In November 2011, Ardea had presented data at the 2011 annual meeting of the American College of Rheumatology/Association of Rheumatology Health Professionals in Chicago showing that, in the ongoing extension period of a Phase IIb study (Study 203) of lesinurad, there were sustained reductions in sUA levels, with 90% of patients on combination therapy with allopurinol at week 44 reaching the target of sUA of less than 6ml/dL.

The company is also developing lesinurad to be used as monotherapy for those patients who are intolerant to either allopurinol or febuxostat.

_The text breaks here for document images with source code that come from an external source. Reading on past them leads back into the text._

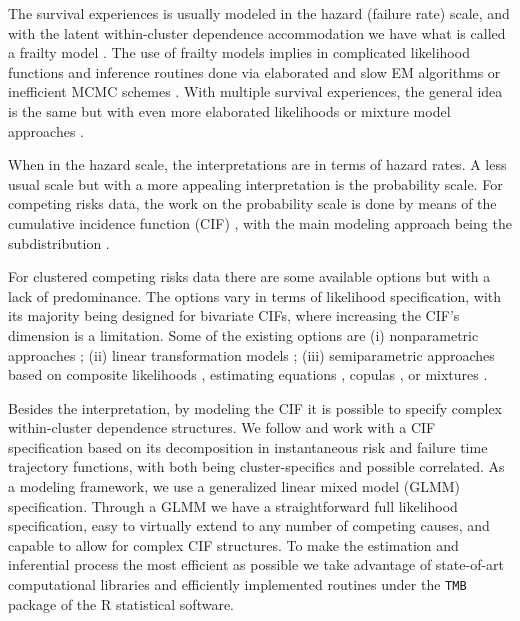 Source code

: \documentclass[oupdraft]{bio}
\begin{document}
The survival experiences is usually modeled in the hazard (failure rate)
scale, and with the latent within-cluster dependence accommodation we
have what is called a frailty model
\citep{frailty78,frailty79,liang95,petersen98}. The use of frailty
models implies in complicated likelihood functions and inference
routines done via elaborated and slow EM algorithms
\citep{nielsen92,klein92} or inefficient MCMC schemes
\citep{hougaard00}. With multiple survival experiences, the general idea
is the same but with even more elaborated likelihoods
\citep{prentice78,therneau00} or mixture model approaches
\citep{larson85,kuk92}.

When in the hazard scale, the interpretations are in terms of hazard
rates. A less usual scale but with a more appealing interpretation is
the probability scale. For competing risks data, the work on the
probability scale is done by means of the cumulative incidence function
(CIF) \citep{andersen12}, with the main modeling approach being the
subdistribution \citep{fine&gray}.

For clustered competing risks data there are some available options but
with a lack of predominance. The options vary in terms of likelihood
specification, with its majority being designed for bivariate CIFs,
where increasing the CIF's dimension is a limitation. Some of the
existing options are (i) nonparametric approaches
\citep{cheng07,cheng09}; (ii) linear transformation models
\citep{fine99,gerds12}; (iii) semiparametric approaches based on
composite likelihoods \citep{shih,SCHEIKE}, estimating equations
\citep{crossoddsratioSCHEIKE,cheng&fine}, copulas
\citep{semiparametricSCHEIKE}, or mixtures \citep{naskar05,shi13}.

Besides the interpretation, by modeling the CIF it is possible to
specify complex within-cluster dependence structures. We follow
\cite{SCHEIKE} and work with a CIF specification based on its
decomposition in instantaneous risk and failure time trajectory
functions, with both being cluster-specifics and possible correlated. As
a modeling framework, we use a generalized linear mixed model (GLMM)
specification. Through a GLMM we have a straightforward full likelihood
specification, easy to virtually extend to any number of competing
causes, and capable to allow for complex CIF structures. To make the
estimation and inferential process the most efficient as possible we
take advantage of state-of-art computational libraries and efficiently
implemented routines under the \texttt{TMB} \citep{TMB} package of the R
\citep{R21} statistical software.
\end{document}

Ardea has in development a next-generation URAT1 inhibitor, RDEA3170, and it claims that based on preclinical results, the candidate demonstrates many of the same positive attributes as lesinurad, but with greater potency against the URAT1 transporter.

Aside from the gout therapy, the company can point to early-stage development of BAY 86-9766 (formerly known as RDEA119), a potent and specific inhibitor of mitogen-activated ERK kinase (MEK) for the treatment of cancer being developed by Bayer Healthcare under a global licence agreement (scripintelligence.com, 13 January 2011). BAY 86-9766 is currently in a Phase II study in patients with hepatocellular carcinoma in combination with sorafenib (Bayer and Onyx' Nexavar) and a Phase I/II study in patients with advanced pancreatic cancer in combination with gemcitabine.

The offering is underwritten by Jefferies & Co, Cowen & Co, Lazard Capital Markets, Leerink Swann, Oppenheimer & Co, and Wells Fargo Securities.

There are other novel oral gout treatments in development, including BioCryst's candidate BCX4208, which recently cleared a Phase IIb hurdle; it has shown a significant improvement in patients reaching the treatment goal of sUA levels of less than 6mg/dL when given in combination with allopurinol, compared to patients receiving allopurinol alone (scripintelligence.com, 6 October 2011).